以降三ヶ月に亘り忠兼は長島領主として治世にあたったが、敗れた天草越前守の旧臣らの中に忠兼を讒言するものがあり、それを信じた義虎が自身の居城・亀ヶ城へ忠兼を呼び出し、1565年(永禄8年)7月8日、忠兼が登城してきたところを謀殺した。忠兼の夫人と娘は悲嘆のあまり後を追って自害したと伝わる。

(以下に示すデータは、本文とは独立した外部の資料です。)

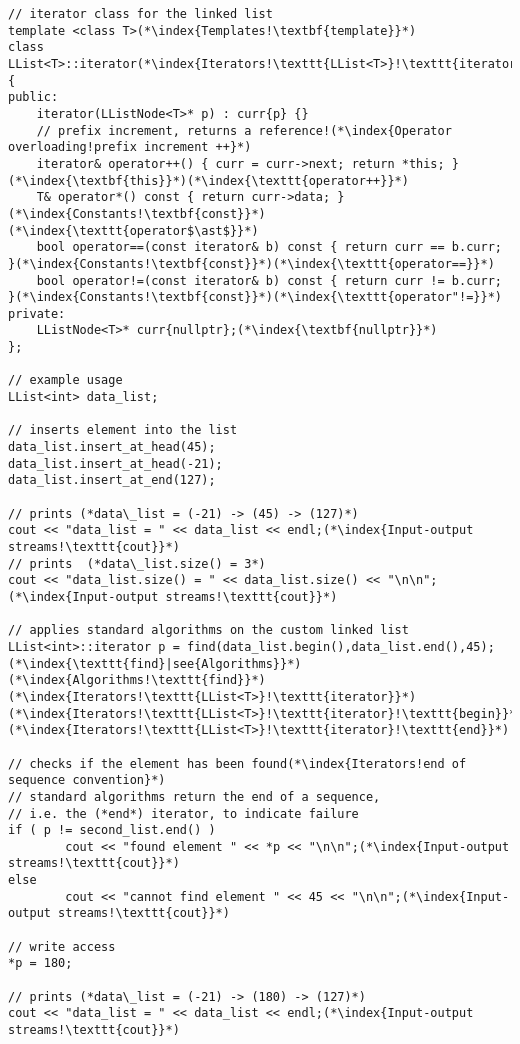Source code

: \documentclass[10pt]{article}
\begin{document}
\begin{lstlisting}
// iterator class for the linked list
template <class T>(*\index{Templates!\textbf{template}}*)
class LList<T>::iterator(*\index{Iterators!\texttt{LList<T>}!\texttt{iterator}}*)
{
public:
    iterator(LListNode<T>* p) : curr{p} {}
    // prefix increment, returns a reference!(*\index{Operator overloading!prefix increment ++}*)
    iterator& operator++() { curr = curr->next; return *this; }(*\index{\textbf{this}}*)(*\index{\texttt{operator++}}*)
    T& operator*() const { return curr->data; }(*\index{Constants!\textbf{const}}*)(*\index{\texttt{operator$\ast$}}*)
    bool operator==(const iterator& b) const { return curr == b.curr; }(*\index{Constants!\textbf{const}}*)(*\index{\texttt{operator==}}*)
    bool operator!=(const iterator& b) const { return curr != b.curr; }(*\index{Constants!\textbf{const}}*)(*\index{\texttt{operator"!=}}*)
private:
    LListNode<T>* curr{nullptr};(*\index{\textbf{nullptr}}*)
};

// example usage
LList<int> data_list;

// inserts element into the list
data_list.insert_at_head(45);
data_list.insert_at_head(-21);
data_list.insert_at_end(127);

// prints (*data\_list = (-21) -> (45) -> (127)*)
cout << "data_list = " << data_list << endl;(*\index{Input-output streams!\texttt{cout}}*)
// prints  (*data\_list.size() = 3*)
cout << "data_list.size() = " << data_list.size() << "\n\n";(*\index{Input-output streams!\texttt{cout}}*)

// applies standard algorithms on the custom linked list
LList<int>::iterator p = find(data_list.begin(),data_list.end(),45);(*\index{\texttt{find}|see{Algorithms}}*)(*\index{Algorithms!\texttt{find}}*)(*\index{Iterators!\texttt{LList<T>}!\texttt{iterator}}*)(*\index{Iterators!\texttt{LList<T>}!\texttt{iterator}!\texttt{begin}}*)(*\index{Iterators!\texttt{LList<T>}!\texttt{iterator}!\texttt{end}}*)

// checks if the element has been found(*\index{Iterators!end of sequence convention}*)
// standard algorithms return the end of a sequence, 
// i.e. the (*end*) iterator, to indicate failure
if ( p != second_list.end() )
        cout << "found element " << *p << "\n\n";(*\index{Input-output streams!\texttt{cout}}*)
else
        cout << "cannot find element " << 45 << "\n\n";(*\index{Input-output streams!\texttt{cout}}*)

// write access
*p = 180;

// prints (*data\_list = (-21) -> (180) -> (127)*)
cout << "data_list = " << data_list << endl;(*\index{Input-output streams!\texttt{cout}}*)
\end{lstlisting}
%
%
\end{document}
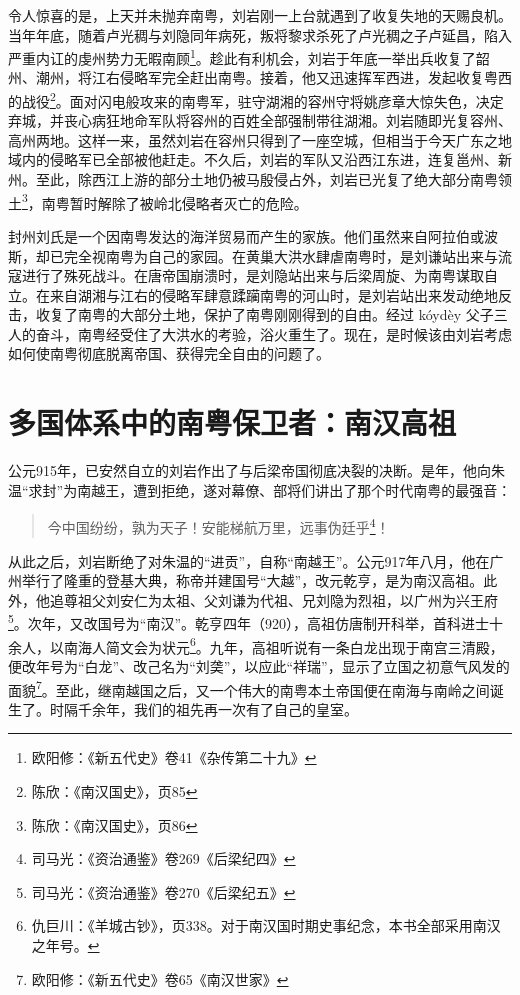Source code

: 令人惊喜的是，上天并未抛弃南粤，刘岩刚一上台就遇到了收复失地的天赐良机。当年年底，随着卢光稠与刘隐同年病死，叛将黎求杀死了卢光稠之子卢延昌，陷入严重内讧的虔州势力无暇南顾\footnote{欧阳修：《新五代史》卷41《杂传第二十九》}。趁此有利机会，刘岩于年底一举出兵收复了韶州、潮州，将江右侵略军完全赶出南粤。接着，他又迅速挥军西进，发起收复粤西的战役\footnote{陈欣：《南汉国史》，页85}。面对闪电般攻来的南粤军，驻守湖湘的容州守将姚彦章大惊失色，决定弃城，并丧心病狂地命军队将容州的百姓全部强制带往湖湘。刘岩随即光复容州、高州两地。这样一来，虽然刘岩在容州只得到了一座空城，但相当于今天广东之地域内的侵略军已全部被他赶走。不久后，刘岩的军队又沿西江东进，连复邕州、新州。至此，除西江上游的部分土地仍被马殷侵占外，刘岩已光复了绝大部分南粤领土\footnote{陈欣：《南汉国史》，页86}，南粤暂时解除了被岭北侵略者灭亡的危险。

封州刘氏是一个因南粤发达的海洋贸易而产生的家族。他们虽然来自阿拉伯或波斯，却已完全视南粤为自己的家园。在黄巢大洪水肆虐南粤时，是刘谦站出来与流寇进行了殊死战斗。在唐帝国崩溃时，是刘隐站出来与后梁周旋、为南粤谋取自立。在来自湖湘与江右的侵略军肆意蹂躏南粤的河山时，是刘岩站出来发动绝地反击，收复了南粤的大部分土地，保护了南粤刚刚得到的自由。经过 kóydèy 父子三人的奋斗，南粤经受住了大洪水的考验，浴火重生了。现在，是时候该由刘岩考虑如何使南粤彻底脱离帝国、获得完全自由的问题了。


\section{多国体系中的南粤保卫者：南汉高祖}

公元915年，已安然自立的刘岩作出了与后梁帝国彻底决裂的决断。是年，他向朱温“求封”为南越王，遭到拒绝，遂对幕僚、部将们讲出了那个时代南粤的最强音：

\begin{quote}
	
今中国纷纷，孰为天子！安能梯航万里，远事伪廷乎\footnote{司马光：《资治通鉴》卷269《后梁纪四》}！

\end{quote}

从此之后，刘岩断绝了对朱温的“进贡”，自称“南越王”。公元917年八月，他在广州举行了隆重的登基大典，称帝并建国号“大越”，改元乾亨，是为南汉高祖。此外，他追尊祖父刘安仁为太祖、父刘谦为代祖、兄刘隐为烈祖，以广州为兴王府\footnote{司马光：《资治通鉴》卷270《后梁纪五》}。次年，又改国号为“南汉”。乾亨四年（920），高祖仿唐制开科举，首科进士十余人，以南海人简文会为状元\footnote{仇巨川：《羊城古钞》，页338。对于南汉国时期史事纪念，本书全部采用南汉之年号。}。九年，高祖听说有一条白龙出现于南宫三清殿，便改年号为“白龙”、改己名为“刘䶮”，以应此“祥瑞”，显示了立国之初意气风发的面貌\footnote{欧阳修：《新五代史》卷65《南汉世家》}。至此，继南越国之后，又一个伟大的南粤本土帝国便在南海与南岭之间诞生了。时隔千余年，我们的祖先再一次有了自己的皇室。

その後、亀ヶ城内に怪異が続き、7・8月の頃には暴風雨が荒れ狂い、常陸風と恐れられた。また野田、長島など遺縁の地には悪疫や飢饉が流行し、猛威をふるって蔓延したので人々はみな忠兼の霊気の怒りとして恐怖を覚えた。のち義虎も忠兼の無実を知り墓を立て霊気を鎮め、若宮八幡と尊称して祀った。
その後、1636年(寛永13年)第十九代藩主光久の命により、「若宮大明神」の称号を勧請し、戦場となった汐見と忠兼居城跡の新城址に若宮神社を建立し、御霊を慰めたという。
御八日踊り
長島最大の伝統行事として、汐見と堂崎城を始め島内の島津忠兼を奉る若宮神社にて、非業の最期をとげた島津常陸守忠兼の霊を慰めるため、踊りを奉納したのが始まりと言われている。旧七月八日の祭神命日、現在は八月八日に例祭を行っている。
町内の各集落が種子島踊り、棒踊り、鐘踊り、傘踊りなど伝統の踊りを披露する。
※見学には堂崎城跡、昼十二時がおすすめです。